## [Prompt]
An exact copy of every record is needed, with the pictures left out.

-------

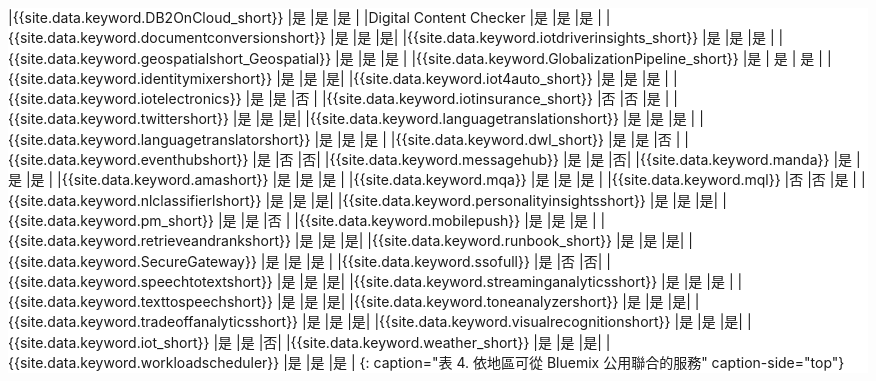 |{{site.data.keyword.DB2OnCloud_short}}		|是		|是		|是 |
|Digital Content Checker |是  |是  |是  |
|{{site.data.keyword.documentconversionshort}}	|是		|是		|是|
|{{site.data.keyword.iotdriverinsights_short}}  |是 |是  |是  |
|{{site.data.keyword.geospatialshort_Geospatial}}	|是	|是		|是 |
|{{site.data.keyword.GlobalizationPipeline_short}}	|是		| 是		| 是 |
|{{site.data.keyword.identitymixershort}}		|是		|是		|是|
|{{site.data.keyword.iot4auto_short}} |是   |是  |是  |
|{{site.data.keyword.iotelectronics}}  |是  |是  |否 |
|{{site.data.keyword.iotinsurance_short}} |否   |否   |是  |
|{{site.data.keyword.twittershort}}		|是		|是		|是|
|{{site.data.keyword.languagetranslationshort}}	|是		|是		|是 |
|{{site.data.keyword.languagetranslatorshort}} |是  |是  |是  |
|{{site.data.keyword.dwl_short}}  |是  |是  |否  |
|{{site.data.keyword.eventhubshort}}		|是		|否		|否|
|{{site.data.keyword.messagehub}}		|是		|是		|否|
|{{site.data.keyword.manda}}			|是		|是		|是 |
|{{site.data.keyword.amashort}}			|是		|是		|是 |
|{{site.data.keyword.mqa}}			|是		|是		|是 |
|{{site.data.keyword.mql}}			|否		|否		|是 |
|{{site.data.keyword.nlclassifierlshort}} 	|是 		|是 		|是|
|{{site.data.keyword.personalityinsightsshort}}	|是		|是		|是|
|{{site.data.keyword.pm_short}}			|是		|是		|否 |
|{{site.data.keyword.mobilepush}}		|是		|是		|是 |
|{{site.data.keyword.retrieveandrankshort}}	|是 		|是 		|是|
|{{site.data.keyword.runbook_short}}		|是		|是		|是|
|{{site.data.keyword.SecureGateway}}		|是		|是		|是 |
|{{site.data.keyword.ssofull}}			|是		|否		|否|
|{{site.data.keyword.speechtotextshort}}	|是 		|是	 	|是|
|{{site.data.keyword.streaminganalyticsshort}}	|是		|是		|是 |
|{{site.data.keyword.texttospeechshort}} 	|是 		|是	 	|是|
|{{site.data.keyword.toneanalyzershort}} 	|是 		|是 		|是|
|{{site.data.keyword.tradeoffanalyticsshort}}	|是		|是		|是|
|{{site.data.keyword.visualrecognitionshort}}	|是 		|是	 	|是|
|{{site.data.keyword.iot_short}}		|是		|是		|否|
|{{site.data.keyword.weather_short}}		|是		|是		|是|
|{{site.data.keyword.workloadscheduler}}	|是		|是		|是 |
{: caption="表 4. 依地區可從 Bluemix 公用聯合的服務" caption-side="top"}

-------

## [Response]
 |{{site.data.keyword.DB2OnCloud_short}}		|是		|是		|是 |
|Digital Content Checker |是  |是  |是  |
|{{site.data.keyword.documentconversionshort}}	|是		|是		|是|
|{{site.data.keyword.iotdriverinsights_short}}  |是 |是  |是  |
|{{site.data.keyword.geospatialshort_Geospatial}}	|是	|是		|是 |
|{{site.data.keyword.GlobalizationPipeline_short}}	|是		| 是		| 是 |
|{{site.data.keyword.identitymixershort}}		|是		|是		|是|
|{{site.data.keyword.iot4auto_short}} |是   |是  |是  |
|{{site.data.keyword.iotelectronics}}  |是  |是  |否 |
|{{site.data.keyword.iotinsurance_short}} |否   |否   |是  |
|{{site.data.keyword.twittershort}}		|是		|是		|是|
|{{site.data.keyword.languagetranslationshort}}	|是		|是		|是 |
|{{site.data.keyword.languagetranslatorshort}} |是  |是  |是  |
|{{site.data.keyword.dwl_short}}  |是  |是  |否  |
|{{site.data.keyword.eventhubshort}}		|是		|否		|否|
|{{site.data.keyword.messagehub}}		|是		|是		|否|
|{{site.data.keyword.manda}}			|是		|是		|是 |
|{{site.data.keyword.amashort}}			|是		|是		|是 |
|{{site.data.keyword.mqa}}			|是		|是		|是 |
|{{site.data.keyword.mql}}			|否		|否		|是 |
|{{site.data.keyword.nlclassifierlshort}} 	|是 		|是 		|是|
|{{site.data.keyword.personalityinsightsshort}}	|是		|是		|是|
|{{site.data.keyword.pm_short}}			|是		|是		|否 |
|{{site.data.keyword.mobilepush}}		|是		|是		|是 |
|{{site.data.keyword.retrieveandrankshort}}	|是 		|是 		|是|
|{{site.data.keyword.runbook_short}}		|是		|是		|是|
|{{site.data.keyword.SecureGateway}}		|是		|是		|是 |
|{{site.data.keyword.ssofull}}			|是		|否		|否|
|{{site.data.keyword.speechtotextshort}}	|是 		|是	 	|是|
|{{site.data.keyword.streaminganalyticsshort}}	|是		|是		|是 |
|{{site.data.keyword.texttospeechshort}} 	|是 		|是	 	|是|
|{{site.data.keyword.toneanalyzershort}} 	|是 		|是 		|是|
|{{site.data.keyword.tradeoffanalyticsshort}}	|是		|是		|是|
|{{site.data.keyword.visualrecognitionshort}}	|是 		|是	 	|是|
|{{site.data.keyword.iot_short}}		|是		|是		|否|
|{{site.data.keyword.weather_short}}		|是		|是		|是|
|{{site.data.keyword.workloadscheduler}}	|是		|是		|是 |
{: caption="表 4. 依地區可從 Bluemix 公用聯合的服務" caption-side="top"}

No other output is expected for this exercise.